L’homme a (presque) toutes les qualités. Il est intelligent, on pourrait même dire très intelligent. C’est un des meilleurs, voire même le meilleur connaisseur du monde médiatique helvétique. Le futur patron de la plus grande entreprise de média de Suisse sait par ailleurs de quoi il parle. Journaliste de talent, il a non seulement fréquenté de nombreuses rédactions du pays, il en a même dirigé une, et non la moindre, celle du «Tages Anzeiger».
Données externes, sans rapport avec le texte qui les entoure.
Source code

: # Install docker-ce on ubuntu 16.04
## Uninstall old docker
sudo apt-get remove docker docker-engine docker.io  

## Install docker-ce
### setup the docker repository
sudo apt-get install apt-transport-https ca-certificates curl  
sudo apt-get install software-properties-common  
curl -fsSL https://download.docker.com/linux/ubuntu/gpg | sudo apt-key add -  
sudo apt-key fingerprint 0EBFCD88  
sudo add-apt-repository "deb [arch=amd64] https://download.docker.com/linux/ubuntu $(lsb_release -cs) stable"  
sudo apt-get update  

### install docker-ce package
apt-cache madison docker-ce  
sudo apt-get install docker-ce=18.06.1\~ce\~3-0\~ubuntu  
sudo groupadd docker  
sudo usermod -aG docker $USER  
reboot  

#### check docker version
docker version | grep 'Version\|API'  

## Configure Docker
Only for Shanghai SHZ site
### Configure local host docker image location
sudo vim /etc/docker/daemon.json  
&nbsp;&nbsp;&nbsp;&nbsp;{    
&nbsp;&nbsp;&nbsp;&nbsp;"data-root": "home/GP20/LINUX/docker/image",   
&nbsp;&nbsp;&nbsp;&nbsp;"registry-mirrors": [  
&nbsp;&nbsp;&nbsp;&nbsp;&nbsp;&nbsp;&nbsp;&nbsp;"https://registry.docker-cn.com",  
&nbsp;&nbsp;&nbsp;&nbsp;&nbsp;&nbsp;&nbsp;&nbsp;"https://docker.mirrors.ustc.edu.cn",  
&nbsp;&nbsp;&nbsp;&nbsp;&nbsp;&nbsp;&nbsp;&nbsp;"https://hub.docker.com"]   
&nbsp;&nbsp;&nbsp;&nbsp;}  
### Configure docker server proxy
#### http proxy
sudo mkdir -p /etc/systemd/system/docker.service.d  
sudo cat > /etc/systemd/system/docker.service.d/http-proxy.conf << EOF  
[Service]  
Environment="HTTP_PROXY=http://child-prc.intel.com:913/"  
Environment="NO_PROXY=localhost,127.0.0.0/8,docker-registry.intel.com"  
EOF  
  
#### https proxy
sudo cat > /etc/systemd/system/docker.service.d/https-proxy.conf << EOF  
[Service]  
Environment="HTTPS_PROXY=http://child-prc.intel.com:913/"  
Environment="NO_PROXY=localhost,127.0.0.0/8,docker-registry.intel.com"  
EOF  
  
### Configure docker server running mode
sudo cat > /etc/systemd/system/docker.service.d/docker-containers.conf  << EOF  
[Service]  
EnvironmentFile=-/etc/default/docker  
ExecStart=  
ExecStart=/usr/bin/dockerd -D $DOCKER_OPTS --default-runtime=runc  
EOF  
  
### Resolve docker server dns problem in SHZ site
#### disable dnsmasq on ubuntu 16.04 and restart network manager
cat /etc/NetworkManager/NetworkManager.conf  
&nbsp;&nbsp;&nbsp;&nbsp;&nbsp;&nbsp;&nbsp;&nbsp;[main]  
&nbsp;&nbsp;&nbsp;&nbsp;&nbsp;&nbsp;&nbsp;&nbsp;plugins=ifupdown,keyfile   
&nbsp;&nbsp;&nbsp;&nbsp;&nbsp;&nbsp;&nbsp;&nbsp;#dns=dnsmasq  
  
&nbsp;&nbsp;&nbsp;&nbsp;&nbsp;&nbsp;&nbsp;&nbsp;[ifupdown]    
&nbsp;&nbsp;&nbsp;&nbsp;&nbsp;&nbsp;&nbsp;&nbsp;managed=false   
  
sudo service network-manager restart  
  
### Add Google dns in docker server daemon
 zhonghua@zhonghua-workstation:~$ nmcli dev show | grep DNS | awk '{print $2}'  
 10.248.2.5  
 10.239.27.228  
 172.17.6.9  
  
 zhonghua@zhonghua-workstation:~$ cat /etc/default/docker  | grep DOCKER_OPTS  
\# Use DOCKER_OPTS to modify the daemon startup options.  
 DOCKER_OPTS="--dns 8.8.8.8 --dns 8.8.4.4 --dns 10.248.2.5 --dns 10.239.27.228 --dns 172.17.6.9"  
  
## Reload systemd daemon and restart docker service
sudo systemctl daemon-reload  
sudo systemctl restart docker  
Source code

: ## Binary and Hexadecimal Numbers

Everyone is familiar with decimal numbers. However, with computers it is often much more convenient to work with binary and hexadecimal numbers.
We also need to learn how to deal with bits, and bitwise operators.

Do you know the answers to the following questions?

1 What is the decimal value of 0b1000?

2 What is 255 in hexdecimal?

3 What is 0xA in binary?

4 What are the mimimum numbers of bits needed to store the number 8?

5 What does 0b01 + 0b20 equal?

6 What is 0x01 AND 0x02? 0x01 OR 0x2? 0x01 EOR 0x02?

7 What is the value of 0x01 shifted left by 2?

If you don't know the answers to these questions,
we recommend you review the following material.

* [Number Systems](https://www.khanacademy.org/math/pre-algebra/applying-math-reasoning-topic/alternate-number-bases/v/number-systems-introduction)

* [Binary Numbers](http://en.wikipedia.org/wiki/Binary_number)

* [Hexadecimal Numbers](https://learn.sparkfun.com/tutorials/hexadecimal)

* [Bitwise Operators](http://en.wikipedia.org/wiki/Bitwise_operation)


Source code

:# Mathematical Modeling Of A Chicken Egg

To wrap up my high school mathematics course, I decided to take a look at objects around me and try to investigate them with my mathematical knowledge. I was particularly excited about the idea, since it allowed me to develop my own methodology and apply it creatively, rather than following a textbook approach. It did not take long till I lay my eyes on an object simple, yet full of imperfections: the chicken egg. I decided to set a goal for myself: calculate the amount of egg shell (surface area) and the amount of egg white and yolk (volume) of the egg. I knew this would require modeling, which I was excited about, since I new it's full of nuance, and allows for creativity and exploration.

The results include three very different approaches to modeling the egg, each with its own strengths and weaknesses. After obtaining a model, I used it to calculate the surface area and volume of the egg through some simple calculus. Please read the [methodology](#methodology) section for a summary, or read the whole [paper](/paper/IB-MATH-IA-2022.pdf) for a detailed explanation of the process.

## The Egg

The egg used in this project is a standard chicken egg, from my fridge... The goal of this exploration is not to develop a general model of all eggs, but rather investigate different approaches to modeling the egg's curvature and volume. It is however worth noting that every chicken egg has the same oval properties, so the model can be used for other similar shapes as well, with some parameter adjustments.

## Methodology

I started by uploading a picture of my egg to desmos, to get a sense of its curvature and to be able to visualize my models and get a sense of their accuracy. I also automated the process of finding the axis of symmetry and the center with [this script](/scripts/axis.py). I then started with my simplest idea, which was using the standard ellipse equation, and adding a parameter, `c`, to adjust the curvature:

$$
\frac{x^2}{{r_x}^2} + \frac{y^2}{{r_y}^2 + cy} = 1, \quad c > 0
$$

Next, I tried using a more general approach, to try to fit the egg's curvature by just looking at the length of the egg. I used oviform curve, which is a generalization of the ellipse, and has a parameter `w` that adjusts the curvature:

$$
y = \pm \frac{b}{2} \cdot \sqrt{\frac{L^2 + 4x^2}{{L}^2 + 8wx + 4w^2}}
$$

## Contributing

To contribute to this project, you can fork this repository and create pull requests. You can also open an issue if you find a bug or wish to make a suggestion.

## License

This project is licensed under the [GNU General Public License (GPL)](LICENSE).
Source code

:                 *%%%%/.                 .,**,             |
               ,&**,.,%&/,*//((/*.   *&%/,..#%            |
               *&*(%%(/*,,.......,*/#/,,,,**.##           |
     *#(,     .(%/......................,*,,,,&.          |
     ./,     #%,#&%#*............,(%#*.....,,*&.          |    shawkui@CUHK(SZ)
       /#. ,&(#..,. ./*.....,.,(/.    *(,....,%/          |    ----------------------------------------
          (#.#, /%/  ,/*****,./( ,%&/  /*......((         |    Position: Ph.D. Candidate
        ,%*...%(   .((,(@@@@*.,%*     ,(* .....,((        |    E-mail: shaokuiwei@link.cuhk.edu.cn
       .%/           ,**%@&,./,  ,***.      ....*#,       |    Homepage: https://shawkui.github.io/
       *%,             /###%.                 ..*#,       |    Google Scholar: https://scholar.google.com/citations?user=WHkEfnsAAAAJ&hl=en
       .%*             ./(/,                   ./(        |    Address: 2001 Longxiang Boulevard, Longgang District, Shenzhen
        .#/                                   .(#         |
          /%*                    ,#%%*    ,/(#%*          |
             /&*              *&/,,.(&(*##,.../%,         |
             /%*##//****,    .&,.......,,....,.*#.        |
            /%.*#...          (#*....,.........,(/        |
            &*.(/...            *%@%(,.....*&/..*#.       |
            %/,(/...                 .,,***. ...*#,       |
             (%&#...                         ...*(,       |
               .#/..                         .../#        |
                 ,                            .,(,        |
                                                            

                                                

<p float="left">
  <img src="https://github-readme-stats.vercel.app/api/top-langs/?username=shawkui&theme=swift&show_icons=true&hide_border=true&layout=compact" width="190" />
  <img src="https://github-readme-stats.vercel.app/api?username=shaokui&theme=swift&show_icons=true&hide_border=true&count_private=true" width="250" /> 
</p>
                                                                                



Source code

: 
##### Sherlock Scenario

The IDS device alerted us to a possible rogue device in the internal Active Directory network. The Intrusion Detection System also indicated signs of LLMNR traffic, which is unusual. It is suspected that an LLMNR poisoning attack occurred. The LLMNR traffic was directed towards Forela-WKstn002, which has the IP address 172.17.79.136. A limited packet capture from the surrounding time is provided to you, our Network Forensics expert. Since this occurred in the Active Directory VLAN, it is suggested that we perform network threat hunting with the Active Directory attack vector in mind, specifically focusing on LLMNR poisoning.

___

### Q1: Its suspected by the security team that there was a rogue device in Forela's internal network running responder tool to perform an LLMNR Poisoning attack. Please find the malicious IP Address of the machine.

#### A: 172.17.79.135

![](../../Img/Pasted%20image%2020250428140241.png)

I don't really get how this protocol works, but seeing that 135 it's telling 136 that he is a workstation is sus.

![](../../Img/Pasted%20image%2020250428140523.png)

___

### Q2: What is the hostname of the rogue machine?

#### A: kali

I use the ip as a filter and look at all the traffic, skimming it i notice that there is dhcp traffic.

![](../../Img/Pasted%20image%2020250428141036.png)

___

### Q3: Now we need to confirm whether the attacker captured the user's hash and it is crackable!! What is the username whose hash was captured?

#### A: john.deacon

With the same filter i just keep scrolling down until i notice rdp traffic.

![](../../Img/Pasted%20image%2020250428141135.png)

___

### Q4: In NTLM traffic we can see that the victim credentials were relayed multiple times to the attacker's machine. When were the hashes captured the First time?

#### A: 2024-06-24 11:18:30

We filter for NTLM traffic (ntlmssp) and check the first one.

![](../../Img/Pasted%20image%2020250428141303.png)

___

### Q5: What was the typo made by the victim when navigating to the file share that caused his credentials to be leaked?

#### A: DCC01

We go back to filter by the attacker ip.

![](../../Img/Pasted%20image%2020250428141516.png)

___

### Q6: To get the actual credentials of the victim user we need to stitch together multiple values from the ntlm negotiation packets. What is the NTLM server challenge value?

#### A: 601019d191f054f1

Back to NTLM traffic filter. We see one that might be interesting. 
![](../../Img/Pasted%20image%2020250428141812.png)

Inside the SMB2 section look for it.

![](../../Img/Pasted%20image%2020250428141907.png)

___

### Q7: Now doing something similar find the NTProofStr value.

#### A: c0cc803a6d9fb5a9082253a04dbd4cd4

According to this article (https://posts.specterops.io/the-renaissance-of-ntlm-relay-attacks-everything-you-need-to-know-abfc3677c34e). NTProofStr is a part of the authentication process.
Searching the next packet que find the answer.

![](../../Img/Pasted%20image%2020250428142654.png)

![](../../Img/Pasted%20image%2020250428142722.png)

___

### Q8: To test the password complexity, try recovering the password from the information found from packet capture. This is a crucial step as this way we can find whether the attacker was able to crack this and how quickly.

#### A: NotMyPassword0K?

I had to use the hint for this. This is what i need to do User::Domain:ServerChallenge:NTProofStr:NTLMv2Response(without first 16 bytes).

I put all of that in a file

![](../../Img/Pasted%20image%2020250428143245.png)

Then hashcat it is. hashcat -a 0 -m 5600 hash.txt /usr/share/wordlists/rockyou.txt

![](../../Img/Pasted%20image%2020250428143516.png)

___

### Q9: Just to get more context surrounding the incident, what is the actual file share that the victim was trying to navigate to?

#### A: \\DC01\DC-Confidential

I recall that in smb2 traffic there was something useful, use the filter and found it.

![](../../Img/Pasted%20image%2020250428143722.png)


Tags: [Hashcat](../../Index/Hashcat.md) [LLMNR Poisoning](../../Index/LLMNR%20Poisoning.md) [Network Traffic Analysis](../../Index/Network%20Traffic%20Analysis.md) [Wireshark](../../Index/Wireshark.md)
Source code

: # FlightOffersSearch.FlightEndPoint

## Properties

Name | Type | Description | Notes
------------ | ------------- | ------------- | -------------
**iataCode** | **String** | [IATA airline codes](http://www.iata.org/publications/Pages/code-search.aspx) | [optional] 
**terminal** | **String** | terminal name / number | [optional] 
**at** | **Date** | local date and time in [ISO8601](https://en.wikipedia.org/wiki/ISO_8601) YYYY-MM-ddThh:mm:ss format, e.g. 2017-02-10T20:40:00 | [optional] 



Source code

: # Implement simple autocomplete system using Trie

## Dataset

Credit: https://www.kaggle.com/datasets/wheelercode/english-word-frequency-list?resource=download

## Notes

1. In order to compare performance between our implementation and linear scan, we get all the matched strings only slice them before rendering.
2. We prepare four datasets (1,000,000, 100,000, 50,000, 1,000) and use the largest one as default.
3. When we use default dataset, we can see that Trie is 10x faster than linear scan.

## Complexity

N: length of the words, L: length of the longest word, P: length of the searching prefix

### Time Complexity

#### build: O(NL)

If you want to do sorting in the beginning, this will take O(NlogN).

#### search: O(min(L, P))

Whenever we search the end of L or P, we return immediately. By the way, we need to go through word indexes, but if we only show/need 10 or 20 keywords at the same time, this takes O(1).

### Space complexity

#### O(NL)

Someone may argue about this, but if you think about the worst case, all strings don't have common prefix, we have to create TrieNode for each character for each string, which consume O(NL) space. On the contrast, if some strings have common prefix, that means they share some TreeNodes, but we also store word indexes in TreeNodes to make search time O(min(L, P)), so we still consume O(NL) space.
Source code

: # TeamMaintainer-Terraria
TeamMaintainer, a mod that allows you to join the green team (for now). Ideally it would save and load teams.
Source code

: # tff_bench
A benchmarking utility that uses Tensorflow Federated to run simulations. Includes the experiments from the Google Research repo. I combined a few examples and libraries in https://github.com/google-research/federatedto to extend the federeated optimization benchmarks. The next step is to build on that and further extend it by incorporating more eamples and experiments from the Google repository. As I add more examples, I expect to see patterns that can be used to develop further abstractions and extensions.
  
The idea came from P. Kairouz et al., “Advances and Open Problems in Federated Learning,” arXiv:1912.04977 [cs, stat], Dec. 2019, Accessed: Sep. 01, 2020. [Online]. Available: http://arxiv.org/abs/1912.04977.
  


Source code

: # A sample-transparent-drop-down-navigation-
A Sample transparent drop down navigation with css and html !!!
Ce parfait bilingue parle et écrit en français et en allemand, à chaque fois avec talent et aisance. Et jamais pour ne rien dire. Cerise sur le gâteau, il a l’expérience internationale avec un parcours jusqu’à la tête du prestigieux hebdomadaire de Hambourg, «Die Zeit».

Roger de Weck aura bien besoin de tous ces talents à la direction générale de la SSR. La tâche qui l’attend est en effet titanesque. Et il lui faudra affronter les lourdeurs intérieures et la pression extérieure. Il n’hérite pas d’une Porsche Cayenne mais d’un paquebot qui risque de partir à la dérive si le barreur n’est pas attentif. Il n’y a cependant pas de quoi être trop inquiet. Avec Roger de Weck, l’intelligence est (enfin) arrivée à la tête de la SSR.